Interval Training 101
Most folks get their 1st taste of interval training with cardiovascular exercise.
In fact, one of the most commonly used and basic interval programs is the hard/easy cycle.
Walkers frequently become runners with interval training without even knowing it! They walk for a bit, run for a bit, and then walk for a bit more. And in the process complete their 1st interval workout!
An interval is quite simply a distinct period of exercise followed by a distinct period of rest.
The aspiring runner who runs until ‘very tired’, then rests ‘until feeling better’ is interval training every bit as much as an athlete who sprints for 30 seconds and then walks for 2 minutes.
Four things create an Interval of training:
- The Intensity of an Exercise Effort
- The Duration of an Exercise Effort
- The Intensity of the subsequent Recovery Period
- The Duration of the subsequent Recovery Period
Fitness professionals, athletic trainers, and coaches prescribe interval training to accomplish highly specific goals. For athletes who depend on explosiveness and quickness, much emphasis is placed on short duration high intensity efforts to develop burst and power … those required during competition.
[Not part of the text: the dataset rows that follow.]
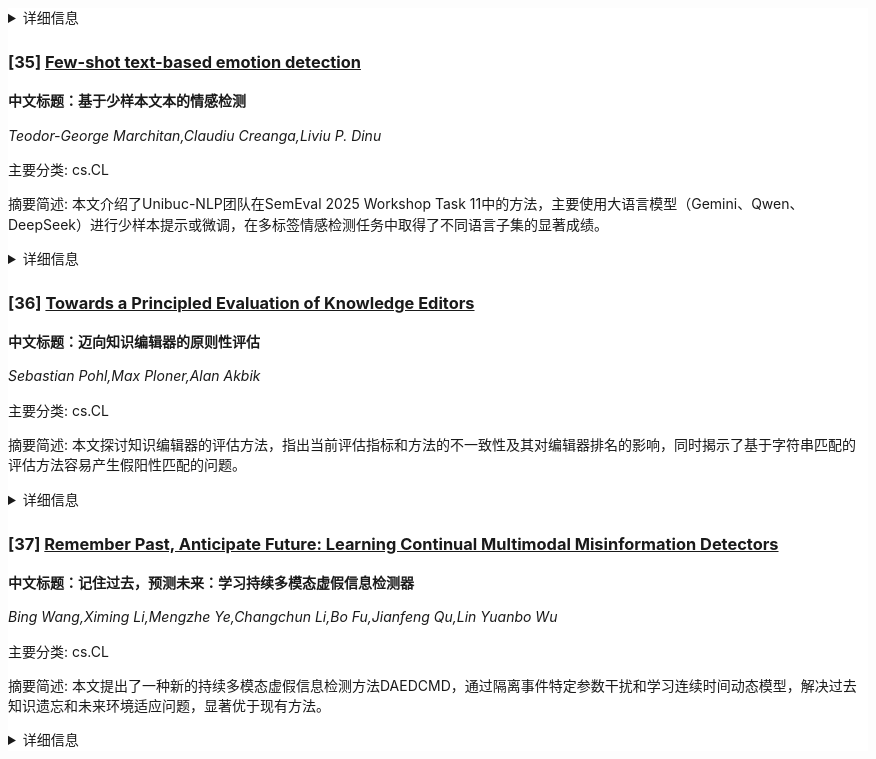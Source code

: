 
<details><summary>详细信息</summary></details>


### [35] [Few-shot text-based emotion detection](https://arxiv.org/abs/2507.05918)
**中文标题：基于少样本文本的情感检测**

*Teodor-George Marchitan,Claudiu Creanga,Liviu P. Dinu*

主要分类: cs.CL

摘要简述: 本文介绍了Unibuc-NLP团队在SemEval 2025 Workshop Task 11中的方法，主要使用大语言模型（Gemini、Qwen、DeepSeek）进行少样本提示或微调，在多标签情感检测任务中取得了不同语言子集的显著成绩。


<details><summary>详细信息</summary></details>


### [36] [Towards a Principled Evaluation of Knowledge Editors](https://arxiv.org/abs/2507.05937)
**中文标题：迈向知识编辑器的原则性评估**

*Sebastian Pohl,Max Ploner,Alan Akbik*

主要分类: cs.CL

摘要简述: 本文探讨知识编辑器的评估方法，指出当前评估指标和方法的不一致性及其对编辑器排名的影响，同时揭示了基于字符串匹配的评估方法容易产生假阳性匹配的问题。


<details><summary>详细信息</summary></details>


### [37] [Remember Past, Anticipate Future: Learning Continual Multimodal Misinformation Detectors](https://arxiv.org/abs/2507.05939)
**中文标题：记住过去，预测未来：学习持续多模态虚假信息检测器**

*Bing Wang,Ximing Li,Mengzhe Ye,Changchun Li,Bo Fu,Jianfeng Qu,Lin Yuanbo Wu*

主要分类: cs.CL

摘要简述: 本文提出了一种新的持续多模态虚假信息检测方法DAEDCMD，通过隔离事件特定参数干扰和学习连续时间动态模型，解决过去知识遗忘和未来环境适应问题，显著优于现有方法。


<details><summary>详细信息</summary></details>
Similarly, endurance athletes commonly use lower intensity intervals with long (and sometimes really long) durations, perhaps with very short recovery periods to develop cardiovascular efficiencies… again, as is required during extended competition.
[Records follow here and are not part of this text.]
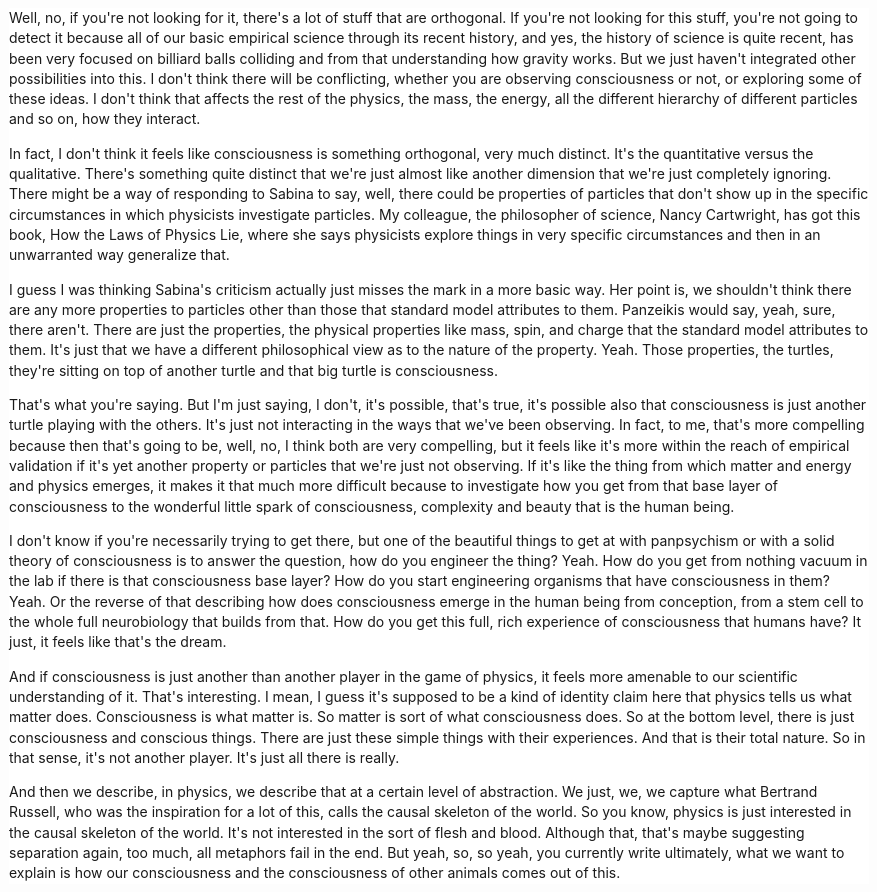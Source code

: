 Well, no, if you're not looking for it, there's a lot of stuff that are orthogonal. If you're not looking for this stuff, you're not going to detect it because all of our basic empirical science through its recent history, and yes, the history of science is quite recent, has been very focused on billiard balls colliding and from that understanding how gravity works. But we just haven't integrated other possibilities into this. I don't think there will be conflicting, whether you are observing consciousness or not, or exploring some of these ideas. I don't think that affects the rest of the physics, the mass, the energy, all the different hierarchy of different particles and so on, how they interact.

In fact, I don't think it feels like consciousness is something orthogonal, very much distinct. It's the quantitative versus the qualitative. There's something quite distinct that we're just almost like another dimension that we're just completely ignoring. There might be a way of responding to Sabina to say, well, there could be properties of particles that don't show up in the specific circumstances in which physicists investigate particles. My colleague, the philosopher of science, Nancy Cartwright, has got this book, How the Laws of Physics Lie, where she says physicists explore things in very specific circumstances and then in an unwarranted way generalize that.

I guess I was thinking Sabina's criticism actually just misses the mark in a more basic way. Her point is, we shouldn't think there are any more properties to particles other than those that standard model attributes to them. Panzeikis would say, yeah, sure, there aren't. There are just the properties, the physical properties like mass, spin, and charge that the standard model attributes to them. It's just that we have a different philosophical view as to the nature of the property. Yeah. Those properties, the turtles, they're sitting on top of another turtle and that big turtle is consciousness.

That's what you're saying. But I'm just saying, I don't, it's possible, that's true, it's possible also that consciousness is just another turtle playing with the others. It's just not interacting in the ways that we've been observing. In fact, to me, that's more compelling because then that's going to be, well, no, I think both are very compelling, but it feels like it's more within the reach of empirical validation if it's yet another property or particles that we're just not observing. If it's like the thing from which matter and energy and physics emerges, it makes it that much more difficult because to investigate how you get from that base layer of consciousness to the wonderful little spark of consciousness, complexity and beauty that is the human being.

I don't know if you're necessarily trying to get there, but one of the beautiful things to get at with panpsychism or with a solid theory of consciousness is to answer the question, how do you engineer the thing? Yeah. How do you get from nothing vacuum in the lab if there is that consciousness base layer? How do you start engineering organisms that have consciousness in them? Yeah. Or the reverse of that describing how does consciousness emerge in the human being from conception, from a stem cell to the whole full neurobiology that builds from that. How do you get this full, rich experience of consciousness that humans have? It just, it feels like that's the dream.

And if consciousness is just another than another player in the game of physics, it feels more amenable to our scientific understanding of it. That's interesting. I mean, I guess it's supposed to be a kind of identity claim here that physics tells us what matter does. Consciousness is what matter is. So matter is sort of what consciousness does. So at the bottom level, there is just consciousness and conscious things. There are just these simple things with their experiences. And that is their total nature. So in that sense, it's not another player. It's just all there is really.

And then we describe, in physics, we describe that at a certain level of abstraction. We just, we, we capture what Bertrand Russell, who was the inspiration for a lot of this, calls the causal skeleton of the world. So you know, physics is just interested in the causal skeleton of the world. It's not interested in the sort of flesh and blood. Although that, that's maybe suggesting separation again, too much, all metaphors fail in the end. But yeah, so, so yeah, you currently write ultimately, what we want to explain is how our consciousness and the consciousness of other animals comes out of this.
Unfortunately, athletes and exercisers who exclusively limit their training in this way actually miss out on multiple beneficial exercises askew to their niche.
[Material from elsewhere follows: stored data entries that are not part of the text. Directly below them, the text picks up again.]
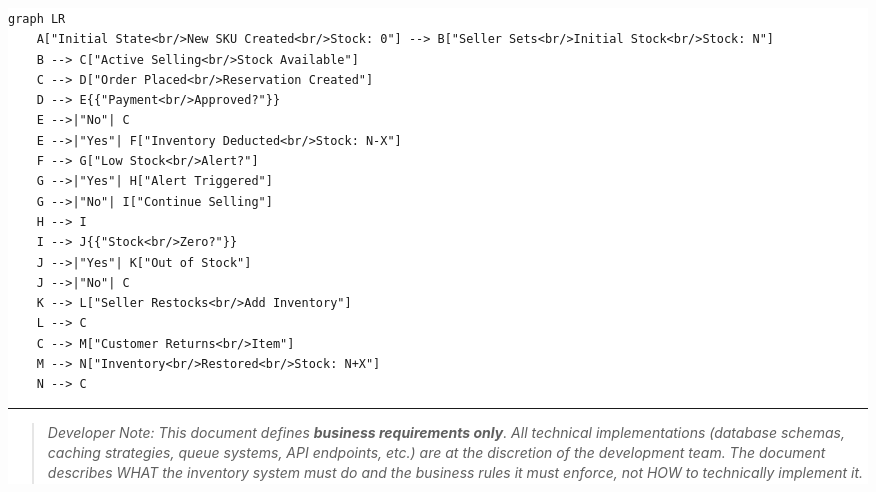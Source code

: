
 ```mermaid
graph LR
    A["Initial State<br/>New SKU Created<br/>Stock: 0"] --> B["Seller Sets<br/>Initial Stock<br/>Stock: N"]
    B --> C["Active Selling<br/>Stock Available"]
    C --> D["Order Placed<br/>Reservation Created"]
    D --> E{{"Payment<br/>Approved?"}}
    E -->|"No"| C
    E -->|"Yes"| F["Inventory Deducted<br/>Stock: N-X"]
    F --> G["Low Stock<br/>Alert?"]
    G -->|"Yes"| H["Alert Triggered"]
    G -->|"No"| I["Continue Selling"]
    H --> I
    I --> J{{"Stock<br/>Zero?"}}
    J -->|"Yes"| K["Out of Stock"]
    J -->|"No"| C
    K --> L["Seller Restocks<br/>Add Inventory"]
    L --> C
    C --> M["Customer Returns<br/>Item"]
    M --> N["Inventory<br/>Restored<br/>Stock: N+X"]
    N --> C
```

---

> *Developer Note: This document defines **business requirements only**. All technical implementations (database schemas, caching strategies, queue systems, API endpoints, etc.) are at the discretion of the development team. The document describes WHAT the inventory system must do and the business rules it must enforce, not HOW to technically implement it.*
For one, interval training, is hardly restricted to cardiovascular exercise! In fact, you might legitimately argue that the very 1st straight set resistance (weight lifting) programs were actually the original seeds of interval training! A Straight Set does quite handily satisfies all 4 of the above interval requirements: lift a weight until failure; then recover for 2 minutes, for example.
Secondly, narrowly focused cardiovascular intervals actually fail to cover all of the zones within a heart healthy exercise program.
More educated athletes do do some form of cross training these days to supplement their sports specific activities, but runners who simply run run run, and cyclists who just ride ride ride are not only prone to overuse injuries, but also cheat themselves of the benefits of a more balanced exercise program.
For the average forty fifty something simply looking to look and feel better, interval training has significant relevance.
Non only do they play a part in a comprehensive cardiovascular program, but they can be a key element in resistance training as well!
Indeed, straight sets are hardly the degree to which interval training can be applied to resistance training! In programming for muscular endurance and body fat reduction, low resistance, high repetition, longer duration INTERVALS are a highly effective and extremely efficient resistance training interval.